The international songwriting process – Scott Hutchison worked largely from Los Angeles, while the rest of Frightened Rabbit based themselves in the UK – re-iterates the shifting dynamic within the group. In fact, Frightened Rabbit have rarely felt so much like a band – unexpected sonic elements seem to define each song, from vocal harmonies to instrumental dissonance, building up into a quite unique aural lexicon.

Producer Aaron Dessner, too, plays a significant role. ‘Painting Of A Panic Attack’ was one of the final projects to be completed at his Brooklyn studio, the site of numerous endeavours from The National. It would be churlish to compare the two bands, but there’s a similar sense of confidence, of daring, at work here. Dessner pushes the band to make plentiful use of space, with the stripped down arrangements allowing each part to gain just slightly more prominence.

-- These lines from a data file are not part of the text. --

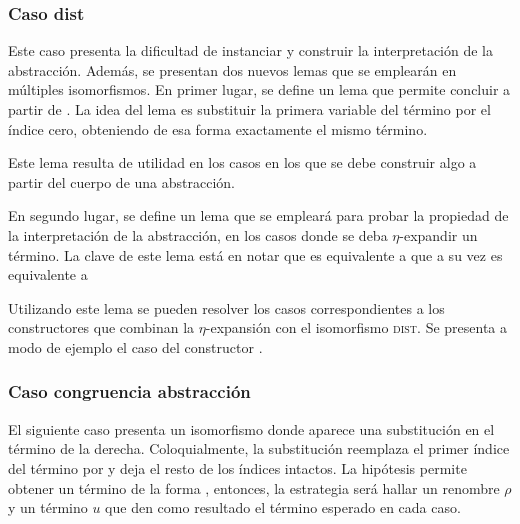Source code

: 
\subsubsection{Caso dist}

Este caso presenta la dificultad de instanciar y construir la interpretación de la abstracción.
Además, se presentan dos nuevos lemas que se emplearán en múltiples isomorfismos.
En primer lugar, se define un lema que permite concluir \snstar{} a partir de \snstar {} .
La idea del lema es substituir la primera variable del término por el índice cero, obteniendo de esa forma exactamente el mismo término.


Este lema resulta de utilidad en los casos en los que se debe construir algo a partir del cuerpo de una abstracción.


En segundo lugar, se define un lema que se empleará para probar la propiedad de la interpretación de la abstracción, en los casos donde se deba $\eta$-expandir un término.
La clave de este lema está en notar que 
es equivalente a  que a su vez es equivalente a  \bound{$\rho$} 


Utilizando este lema se pueden resolver los casos correspondientes a los constructores que combinan la $\eta$-expansión con el isomorfismo \textsc{dist}.
Se presenta a modo de ejemplo el caso del constructor .


\subsubsection{Caso congruencia abstracción}

El siguiente caso presenta un isomorfismo donde aparece una substitución en el término de la derecha.
Coloquialmente, la substitución  reemplaza el primer índice del término por
\const{[}  \const{]≡} 
y deja el resto de los índices intactos.
La hipótesis  permite obtener un término de la forma
\snstar
{}
, entonces, la estrategia será hallar un renombre $\rho$ y un término $u$ que den como resultado el término esperado en cada caso.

The album ends with ‘Die Like A Rich Boy’, a track that places one of Scott’s most barbed lyrics against a simple, subtle, even pastoral arrangement. It underlines much of the bravery at work on the record – the tinkling piano notes that sit beneath his voice, before gradually each successive colour is filled in to let the full canvas sit independently on its own.

It is, simply, one of their finest works to date. ‘Painting Of A Panic Attack’ could not have been made by any other band, yet ironically it finds that band shifting upon new ground. By radically altering both their working methods and their songwriting Frightened Rabbit seem to have provided new impetus, new momentum for their work. It’s a wonderful record, one to wrestle with, one that lingers at odd moments of the day and night. Allow it to seek you out.